One Financial Center

Boston, MA 02111

617-542-6000

617-542-2241 fax

www.mintz.com

 

January 23, 2006

 

VIA EDGAR

 

Securities & Exchange Commission

Division of Corporation Finance

100 F Street, N.E.

Washington, D.C. 20549

 

  Re: Orchid Cellmark Inc.
    Form 10-K for Fiscal Year Ended December 31, 2004
    File No. 000-30267

 

Ladies and Gentlemen:

 

On behalf of our client Orchid Cellmark Inc. (the “Company”), we have set forth below the Company’s responses to the Securities and Exchange Commission’s (the “SEC”) comments to the Company’s Annual Report on Form 10-K for the year ended December 31, 2004 (the “2004 Form 10-K”) given by letter (the “Comment Letter”) dated December 20, 2005 from Jim B. Rosenberg, Senior Assistant Chief Accountant. The responses are numbered to correspond to the comments set forth in the Comment Letter, which, for convenience have been incorporated into this response letter. We will deliver one courtesy copy of this response letter to Jim B. Rosenberg of the SEC.

 

Form 10-K for the year ended December 31, 2004

 

Item 7a.
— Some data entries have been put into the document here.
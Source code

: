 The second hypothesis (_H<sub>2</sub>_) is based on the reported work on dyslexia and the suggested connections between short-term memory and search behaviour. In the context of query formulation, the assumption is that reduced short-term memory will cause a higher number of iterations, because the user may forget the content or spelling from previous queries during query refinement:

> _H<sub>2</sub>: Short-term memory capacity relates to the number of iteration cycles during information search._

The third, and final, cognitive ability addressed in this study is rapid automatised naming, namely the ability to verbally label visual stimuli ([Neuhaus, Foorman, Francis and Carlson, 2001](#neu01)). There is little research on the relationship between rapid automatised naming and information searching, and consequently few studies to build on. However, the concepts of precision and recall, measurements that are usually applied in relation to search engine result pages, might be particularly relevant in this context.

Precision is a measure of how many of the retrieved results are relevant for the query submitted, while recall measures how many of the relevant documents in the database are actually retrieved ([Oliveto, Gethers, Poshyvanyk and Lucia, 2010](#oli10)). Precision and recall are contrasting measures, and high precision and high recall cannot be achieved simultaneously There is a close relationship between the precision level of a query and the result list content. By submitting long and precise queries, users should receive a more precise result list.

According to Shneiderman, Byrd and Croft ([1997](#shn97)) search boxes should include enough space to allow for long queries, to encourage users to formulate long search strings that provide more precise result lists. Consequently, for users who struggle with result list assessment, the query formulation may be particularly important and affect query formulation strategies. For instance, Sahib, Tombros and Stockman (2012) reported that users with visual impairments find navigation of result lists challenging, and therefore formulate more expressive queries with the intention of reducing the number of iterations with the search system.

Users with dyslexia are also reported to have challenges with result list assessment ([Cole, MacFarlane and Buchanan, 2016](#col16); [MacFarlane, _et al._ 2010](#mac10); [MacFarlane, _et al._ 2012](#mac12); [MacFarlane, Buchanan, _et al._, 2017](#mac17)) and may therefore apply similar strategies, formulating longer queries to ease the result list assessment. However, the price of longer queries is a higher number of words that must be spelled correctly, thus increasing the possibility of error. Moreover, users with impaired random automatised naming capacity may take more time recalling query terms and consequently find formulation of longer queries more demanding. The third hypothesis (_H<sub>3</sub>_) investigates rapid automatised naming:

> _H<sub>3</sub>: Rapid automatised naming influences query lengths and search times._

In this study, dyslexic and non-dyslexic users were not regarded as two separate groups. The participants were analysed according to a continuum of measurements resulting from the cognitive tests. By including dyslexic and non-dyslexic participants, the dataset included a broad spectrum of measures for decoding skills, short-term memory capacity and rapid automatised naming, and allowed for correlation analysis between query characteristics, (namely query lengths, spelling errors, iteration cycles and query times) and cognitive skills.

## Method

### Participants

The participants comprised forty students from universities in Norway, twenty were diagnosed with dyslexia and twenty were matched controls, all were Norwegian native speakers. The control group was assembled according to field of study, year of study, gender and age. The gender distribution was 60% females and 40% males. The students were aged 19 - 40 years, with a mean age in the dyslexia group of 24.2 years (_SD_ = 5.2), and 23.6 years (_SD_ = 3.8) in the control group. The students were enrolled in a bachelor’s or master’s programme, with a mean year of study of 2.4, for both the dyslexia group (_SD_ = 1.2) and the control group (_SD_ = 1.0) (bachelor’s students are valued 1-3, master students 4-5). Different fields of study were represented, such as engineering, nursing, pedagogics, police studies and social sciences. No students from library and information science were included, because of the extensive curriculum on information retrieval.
Quantitative and Qualitative Disclosures About Market Risk, page 43

 

  1. Comment: You disclose in your segment disclosure notes that your UK operations generated 42% of your revenues in 2004 and 48% of your revenues for the nine months ended September 30, 2005. Please explain to us why you believe that your foreign operations do not subject you to material foreign currency exchange rate risk. In your response, please summarize for us your assets and liabilities denominated in British Pounds Sterling.

 

Response: As set forth in the disclosure in Item 7a of the 2004 Form 10-K, the Company recognizes a substantial portion of its sales from foreign operations and the fluctuations in foreign currencies may have an impact on its financial results. The Company has determined, however, that through the filing date of the 2004 Form 10-K, this impact was favorable but not material.

 

Mintz, Levin, Cohn, Ferris, Glovsky and Popeo, P.C.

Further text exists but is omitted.